WHAT YOU WILL DO
Scan the records below for the line with "## Installation" and the line with "when a user". Repeat those two lines and every line between them exactly, and nothing else.

(MATERIAL SHOWN begins)

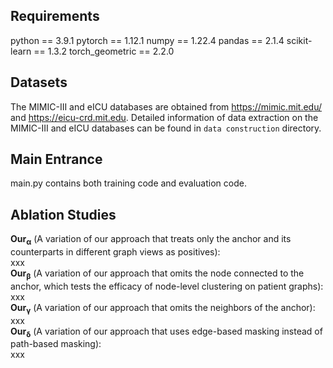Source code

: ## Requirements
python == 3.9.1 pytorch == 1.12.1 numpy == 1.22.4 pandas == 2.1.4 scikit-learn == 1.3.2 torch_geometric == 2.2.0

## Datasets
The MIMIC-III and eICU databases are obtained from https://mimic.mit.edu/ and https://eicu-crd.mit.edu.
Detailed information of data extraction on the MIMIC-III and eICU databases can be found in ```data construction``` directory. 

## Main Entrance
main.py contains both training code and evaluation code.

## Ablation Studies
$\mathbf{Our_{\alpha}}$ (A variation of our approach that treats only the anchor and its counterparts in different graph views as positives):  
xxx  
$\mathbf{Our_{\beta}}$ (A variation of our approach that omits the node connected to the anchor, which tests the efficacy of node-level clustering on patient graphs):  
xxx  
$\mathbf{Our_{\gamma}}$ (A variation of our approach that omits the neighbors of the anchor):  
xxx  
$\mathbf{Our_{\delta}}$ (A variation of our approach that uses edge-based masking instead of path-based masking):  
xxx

(MATERIAL SHOWN ends)
(MATERIAL SHOWN begins)

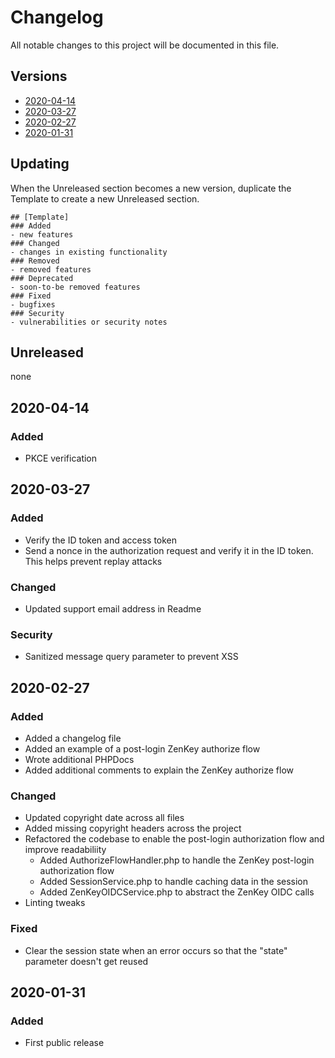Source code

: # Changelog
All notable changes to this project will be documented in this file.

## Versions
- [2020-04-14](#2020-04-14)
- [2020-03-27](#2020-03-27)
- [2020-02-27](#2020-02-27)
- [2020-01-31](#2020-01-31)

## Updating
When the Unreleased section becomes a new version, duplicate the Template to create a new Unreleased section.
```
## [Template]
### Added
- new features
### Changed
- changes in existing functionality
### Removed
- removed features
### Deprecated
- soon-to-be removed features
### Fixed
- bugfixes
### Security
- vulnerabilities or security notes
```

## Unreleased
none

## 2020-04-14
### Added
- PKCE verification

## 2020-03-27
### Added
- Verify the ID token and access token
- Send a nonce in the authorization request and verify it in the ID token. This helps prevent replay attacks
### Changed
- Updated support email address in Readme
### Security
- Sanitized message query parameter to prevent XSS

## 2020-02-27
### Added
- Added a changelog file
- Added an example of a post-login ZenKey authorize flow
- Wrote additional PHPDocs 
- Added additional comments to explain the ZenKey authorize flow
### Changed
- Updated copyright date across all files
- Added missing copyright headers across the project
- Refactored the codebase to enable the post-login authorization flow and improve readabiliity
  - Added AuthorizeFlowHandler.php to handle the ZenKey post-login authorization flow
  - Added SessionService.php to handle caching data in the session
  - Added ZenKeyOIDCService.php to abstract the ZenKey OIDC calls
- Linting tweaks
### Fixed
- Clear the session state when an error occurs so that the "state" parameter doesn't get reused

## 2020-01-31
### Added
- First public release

(MATERIAL SHOWN ends)
(MATERIAL SHOWN begins)

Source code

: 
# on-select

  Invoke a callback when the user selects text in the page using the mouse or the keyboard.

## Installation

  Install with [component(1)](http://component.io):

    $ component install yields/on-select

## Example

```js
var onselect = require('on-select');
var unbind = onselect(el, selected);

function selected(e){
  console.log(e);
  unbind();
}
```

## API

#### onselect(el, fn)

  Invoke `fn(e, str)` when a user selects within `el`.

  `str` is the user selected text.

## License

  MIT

(MATERIAL SHOWN ends)

WRITTEN ANSWER
## Installation

  Install with [component(1)](http://component.io):

    $ component install yields/on-select

## Example

```js
var onselect = require('on-select');
var unbind = onselect(el, selected);

function selected(e){
  console.log(e);
  unbind();
}
```

## API

#### onselect(el, fn)

  Invoke `fn(e, str)` when a user selects within `el`.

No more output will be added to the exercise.